Dependent typing and Refinement Typing for D
sighoya
sighoya at gmail.com
Sat Dec 21 12:52:47 UTC 2019
> I understand what you mean, but I don't really think you mean
> gradual typing. That would be more common in dynamic languages
> where you may choose to gradually apply more and more
> constraints.
I mentioned exactly gradual typing and D has already dynamic
typing regarding generic constraints, though D's duck typing is
at compile time, so gradual typing at runtime for runtime values
would be the dual to compile duck typing for compile time values
at compile time.
>So you can start with a runtime checked prototype
> and end up with a statically checked final program.
No, I would only use runtime checking. Even general dependent
typing requires at some point runtime assertions aka Path
Dependent typing ala Scala.
> Which is kinda cool, but not possible for D.
Why?
> You need more machinery and annotations than just a SAT solver.
Why?
You only need SAT solving in cases where you want to up propagate
runtime assertion inserted by the compiler or for overload
resolution.

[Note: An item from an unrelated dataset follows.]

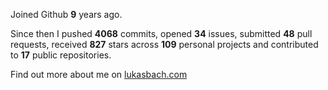 Joined Github **9** years ago.

Since then I pushed **4068** commits, opened **34** issues, submitted **48** pull requests, received **827** stars across **109** personal projects and contributed to **17** public repositories.

Find out more about me on [lukasbach.com](https://lukasbach.com)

It don't have to be perfect though and we may can
help with some kind of annotation, i.e. manually specifying the
overload order.
> I think it is better for D to instead explore what it already
> does, that is to do more thorough data flow analysis or
> abstract interpretation. Essentially add flow-typing and
> refinement typing (of some sort).
This is non gradual dependent typing (general/classic dependent
typing).
At first, it is very compile time consuming because of tracking,
e.g. proofing a list is extended with m additional members
requires to track the count of push functions called in scope.
At second, it is generally undecidable you need to insert
manually proofs for it which you don't need for gradual dependent
typing as all runtime variables become constants at runtime.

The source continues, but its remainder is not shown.